After he retired Kyoto University, Mr. Watanabe served as a professor at the Open University of Japan, a former the University of the Air. He felt awkward first because his lectures were held facing television camera with no student at site, but students were wide age-group and had passions to learn, so he took students to farming villages a couple times in a year. 

He also launched a research group with his study associate, and everyone, not just researcher, was welcomed to join the group. And he studied current conditions of farming in southeastern Asia, south Asia, islands in Oceania area and more. He still had regrets on that he did not bring himself to farming, but he listened from farmers and conveyed what he got by his literary works.



However, he has not written this eight years after Hyakunen no shoku. Social situation and our conscious towards farming and food have been quite changed. Mr. Watabe, who is 90 years old and still travels on his own sometimes, should have known those changes and must have his observations backed up with his experience. Our assumption was hit the mark.

“It has seen as a problem that self-sufficiency rate for food is quite low in Japan. It has to be raised up, but you will be bewildered if you try to solve it at a national level. We should think solutions at smaller units.
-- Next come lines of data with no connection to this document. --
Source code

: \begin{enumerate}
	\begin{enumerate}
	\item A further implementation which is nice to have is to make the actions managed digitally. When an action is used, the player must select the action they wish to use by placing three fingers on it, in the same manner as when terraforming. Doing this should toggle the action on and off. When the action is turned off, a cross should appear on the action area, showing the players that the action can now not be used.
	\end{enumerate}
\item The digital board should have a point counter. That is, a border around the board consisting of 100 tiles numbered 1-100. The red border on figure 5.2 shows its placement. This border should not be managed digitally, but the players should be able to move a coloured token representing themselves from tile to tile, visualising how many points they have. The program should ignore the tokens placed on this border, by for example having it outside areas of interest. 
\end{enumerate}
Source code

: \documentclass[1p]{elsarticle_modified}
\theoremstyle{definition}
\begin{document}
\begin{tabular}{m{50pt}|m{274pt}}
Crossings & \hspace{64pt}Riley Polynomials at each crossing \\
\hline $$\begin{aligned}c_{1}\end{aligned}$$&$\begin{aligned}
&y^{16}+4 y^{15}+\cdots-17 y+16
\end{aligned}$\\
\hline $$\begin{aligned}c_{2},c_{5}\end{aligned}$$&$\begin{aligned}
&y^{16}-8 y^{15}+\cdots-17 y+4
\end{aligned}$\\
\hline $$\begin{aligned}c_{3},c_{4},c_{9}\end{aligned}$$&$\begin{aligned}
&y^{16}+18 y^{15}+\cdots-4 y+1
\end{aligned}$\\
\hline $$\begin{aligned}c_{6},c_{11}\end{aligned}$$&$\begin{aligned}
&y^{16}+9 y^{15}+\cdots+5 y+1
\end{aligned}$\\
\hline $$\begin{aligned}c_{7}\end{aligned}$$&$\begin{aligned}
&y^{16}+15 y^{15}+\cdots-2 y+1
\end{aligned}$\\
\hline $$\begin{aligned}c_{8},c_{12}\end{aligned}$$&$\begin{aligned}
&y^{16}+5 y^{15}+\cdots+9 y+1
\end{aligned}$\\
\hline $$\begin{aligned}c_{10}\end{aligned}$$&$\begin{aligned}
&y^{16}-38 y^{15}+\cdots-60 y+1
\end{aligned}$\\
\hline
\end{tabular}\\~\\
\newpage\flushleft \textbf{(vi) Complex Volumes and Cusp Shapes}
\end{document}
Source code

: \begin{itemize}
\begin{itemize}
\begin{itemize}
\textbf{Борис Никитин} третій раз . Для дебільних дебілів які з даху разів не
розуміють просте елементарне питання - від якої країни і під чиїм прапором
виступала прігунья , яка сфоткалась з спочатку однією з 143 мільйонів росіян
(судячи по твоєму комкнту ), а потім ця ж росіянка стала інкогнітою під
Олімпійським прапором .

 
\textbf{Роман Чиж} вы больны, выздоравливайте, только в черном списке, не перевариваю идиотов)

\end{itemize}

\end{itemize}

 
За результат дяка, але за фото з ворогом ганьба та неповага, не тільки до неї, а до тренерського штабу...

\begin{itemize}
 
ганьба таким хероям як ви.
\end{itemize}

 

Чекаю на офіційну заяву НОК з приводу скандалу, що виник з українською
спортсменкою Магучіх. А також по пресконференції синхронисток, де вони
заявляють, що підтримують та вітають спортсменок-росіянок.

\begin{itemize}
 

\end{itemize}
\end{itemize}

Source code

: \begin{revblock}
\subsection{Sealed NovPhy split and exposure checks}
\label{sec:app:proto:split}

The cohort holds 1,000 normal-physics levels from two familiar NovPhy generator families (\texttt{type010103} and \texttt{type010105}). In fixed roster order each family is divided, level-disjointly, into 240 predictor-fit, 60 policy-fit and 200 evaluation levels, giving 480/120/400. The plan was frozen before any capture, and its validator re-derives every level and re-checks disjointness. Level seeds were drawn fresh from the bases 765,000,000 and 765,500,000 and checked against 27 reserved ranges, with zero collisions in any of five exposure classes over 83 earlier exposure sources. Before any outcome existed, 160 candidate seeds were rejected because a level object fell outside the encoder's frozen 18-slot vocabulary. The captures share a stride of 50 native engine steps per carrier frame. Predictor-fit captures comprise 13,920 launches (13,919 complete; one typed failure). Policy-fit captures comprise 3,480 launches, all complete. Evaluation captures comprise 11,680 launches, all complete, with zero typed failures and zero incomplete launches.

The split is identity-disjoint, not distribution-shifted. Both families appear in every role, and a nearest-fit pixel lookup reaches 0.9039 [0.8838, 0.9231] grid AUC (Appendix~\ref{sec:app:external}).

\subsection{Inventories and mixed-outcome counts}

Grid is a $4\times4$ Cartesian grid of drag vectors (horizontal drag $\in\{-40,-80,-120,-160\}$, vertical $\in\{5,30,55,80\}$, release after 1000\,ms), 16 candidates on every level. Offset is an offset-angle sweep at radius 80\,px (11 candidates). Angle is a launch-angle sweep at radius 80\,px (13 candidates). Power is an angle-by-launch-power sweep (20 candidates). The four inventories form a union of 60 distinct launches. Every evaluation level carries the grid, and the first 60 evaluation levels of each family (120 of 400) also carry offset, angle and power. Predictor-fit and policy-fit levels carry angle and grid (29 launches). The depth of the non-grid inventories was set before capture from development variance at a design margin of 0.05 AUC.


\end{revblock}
I call the small unit Sato, and it is smaller community than prefectures in Japan. For example, Kyoto, 827.9 square kilometer, can be divided into three. And local production for local consumption will be encouraged at Sato, and this leads to raise the rate of self-sufficiency. Sato is the community where producers and consumers coexist.”

It is seen as a common to divide farmers into full time or part time, but it was a general idea that farmers have side jobs in Japan. It actually happens not only in Japan but in various rice producing regions in Asia too. Everyone is consumer as well as producer. Mr. Watanabe sees this is how people should be in Sato.

Sato is like desakota. In Indonesian, desa means village and kota means town. In this country, desa sometimes works like kota and kota does too like desa. And this is how people build space originally at rice producing areas includes those in Japan. Craft workers, officers, and monks help rice cultivation once it gets busy. I name the system Sato, and we should rebuild Japan with it.”

I made to listen what he have thought in these eight years from his last work, but I would like to read it as a compiled written work. I asked if there will be a chance to it, he said the draft has been ready but he cannot get texts better.

“I’m old now. It has been difficult to write texts these days.”
He seemed chagrined.
“Would you be able to wrap my thoughts up if you don’t mind? I will divide my draft into several parts and tell them all.”
“We would love to”, we replied.

The idea of Sato would not work in big cities like Tokyo and Osaka. I do not know what we can do for these cities because it seems hard to balance agriculture and foods. People there need to find ways to attain foods like getting some from other areas where agricultural products grow enough to feed their community.

Mr. Watanabe told us so. Having thoughts about how to raise the rate of self-food sufficiency in mind, His idea was expressed. Big cities rely on not only food but energy like electricity either. He has severe eyes on big cities, but there must be healthy solutions in this relationship even if one has to rely on other. This man of intelligence in Kyoto would offer an answer to this complicated question with our continuous curiosity towards it.



Profile Tadayo Watanabe
Born in Kanagawa in 1924. After graduation of former Yokosuka Junior High School, he joined two preparatory courses for college, but resigned both. Then, he entered and graduated Utsunomiya University, and he re-enrolled Kyoto University and majored agricultural department. Since then, he taught Kyoto Prefectural University, Tottori University and Kyoto University. He served as a chief at Center for Southeast Asian Studies in Kyoto University. He also wrote and edited many books.